An Advent Cocoon
As Advent and the Christmas season approaches, I can’t help but think of Christ’s model of surrender—The Pachal Mystery—suffering, dying and being resurrected to new life. Surrender is a central theme for Christians—the turning point to transformation. It’s unfortunate that there aren’t more teachers who help us learn how to surrender. Great sermons can be delivered about surrender but who will show us how?
It’s not easy for us humans to let go. In fact constricting and defending, closing off and pushing forward fortifies our ego. Jesus’ message stands in opposition to the ego; inviting us to “lose our life” in order to “find it;” and to “be last,” to be “be first.” Letting go of our polished, put-together adult selves and becoming like children is the way to the Kingdom. How exactly do we live these seeming contradictions? If these are markers on the road of redemption then how can we learn to walk it?
Writing about the effects of contemplation, Franciscan monk, Richard Rohr says, “We know we did not do anything nearly as much as we know we were done unto.”
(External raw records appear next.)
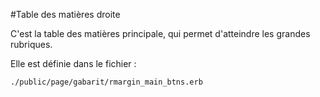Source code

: #Table des matières droite

C'est la table des matières principale, qui permet d'atteindre les grandes rubriques.

Elle est définie dans le fichier&nbsp;:

    ./public/page/gabarit/rmargin_main_btns.erb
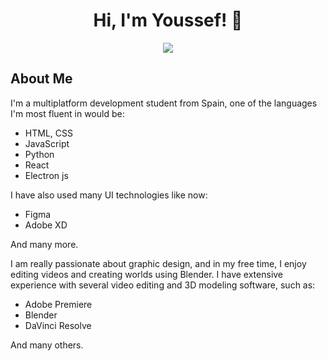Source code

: <div align="center">
  <h1>Hi, I'm Youssef! 👋</h1>
  <img src="https://github-readme-stats.vercel.app/api/top-langs/?username=yousseffdil&layout=donut">
</div>
  <h2>About Me</h2>
  <p>I'm a multiplatform development student from Spain, one of the languages ​​I'm most fluent in would be:</p>
  <ul>
    <li>HTML, CSS</li>
    <li>JavaScript</li>
    <li>Python</li>
    <li>React</li>
    <li>Electron js</li>
  </ul>
  <p>I have also used many UI technologies like now:</p>
  <ul>
    <li>Figma</li>
    <li>Adobe XD</li>
  </ul>
  <p>And many more.</p>
  <p>I am really passionate about graphic design, and in my free time, I enjoy editing videos and creating worlds using Blender. I have extensive experience with several video editing and 3D modeling software, such as:</p>
  <ul>
    <li>Adobe Premiere</li>
    <li>Blender</li>
    <li>DaVinci Resolve</li>
  </ul>
  <p>And many others.</p>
The transformational road of Christ requires surrender, so that the work can be done to us. And the conversion of Jesus isn’t a one-stop, one-time-fix-it-all as we imagined it to be when we “invited Jesus into our heart;” it’s a road, a way. If you’re not convinced, just take a moment to reflect on the Christians before us who were either implicit or explicit in acts of genocide of Native Americans and enslavement of Africans. I wonder what egregious acts we’re guilty of today? Are we as converted as we like to think we are? Learning how to surrender to the mysterious work of Christ in our soul is our only hope.
Although many of us pride ourselves in claiming to not be about “works salvation” our lives betray us. We are working so hard to be saved! We make sure we believe the “right” things and “do the right” things to somehow find favor in God’s eyes. If we’re honest, we live as though we hold the keys to our salvation, not God. Surrender rarely shows up in our life as a spiritual practice.
Christian contemplative disciplines like centering prayer, lectio divina, breath prayer and prayer of examen teach us to surrender—a different kind of “teaching” from hearing or reading about surrender. As we give ourselves to the very prayer discipline, surrender is engrained in our body, mind, heart and will. Over time, the exercise of surrender through methods like these allows for the Holy Spirit to weave a cocoon of sorts around us that we settle into by faith. Once we emerge from seasons of profound surrender, we may not recognize ourselves. Like a caterpillar in a cocoon, we step out of our tomb-like incubator and discover we no longer look like we used to; we have become something different. We’ve been transformed and we realize that this was done unto us—it was not something we could have done to or for ourselves.
Likewise, contemplative disciplines create a garden in our soul. In due season the garden produces fruit like love, joy, peace, long-suffering or endurance, gentleness, goodness, faith, meekness, self-control—evidence of transformation. Thus our actions are more purified, more conscious, more beneficial. This is contemplative activism its best.
Other practices can nurture this conscious surrender and subsequent transformation. I’ve found yoga to be incredibly helpful. When breath is united with movement, the mind learns to let go of ruminating on the past or planning for the future and settles into the present moment. As each asana or posture is practiced mindfully, consciously, there is an invitation to surrender to what is—to the limitations of a tight muscle or to its remarkable release; to the challenge of a particular asana or to the surprise of the body’s ability. Overtime, we develop an ability to listen to the wisdom of the body and heart that speaks to us as much as our mind, if we have ears to hear. Yoga can train our ears to listen as body, mind and heart harmonize through breath and movement—making room for the Holy Spirit to do unto us what we cannot do for ourselves.
How are you nurturing a posture of surrender in your relationship with God? May this Advent and Christmas season open up the way of transformation in ever deepening levels.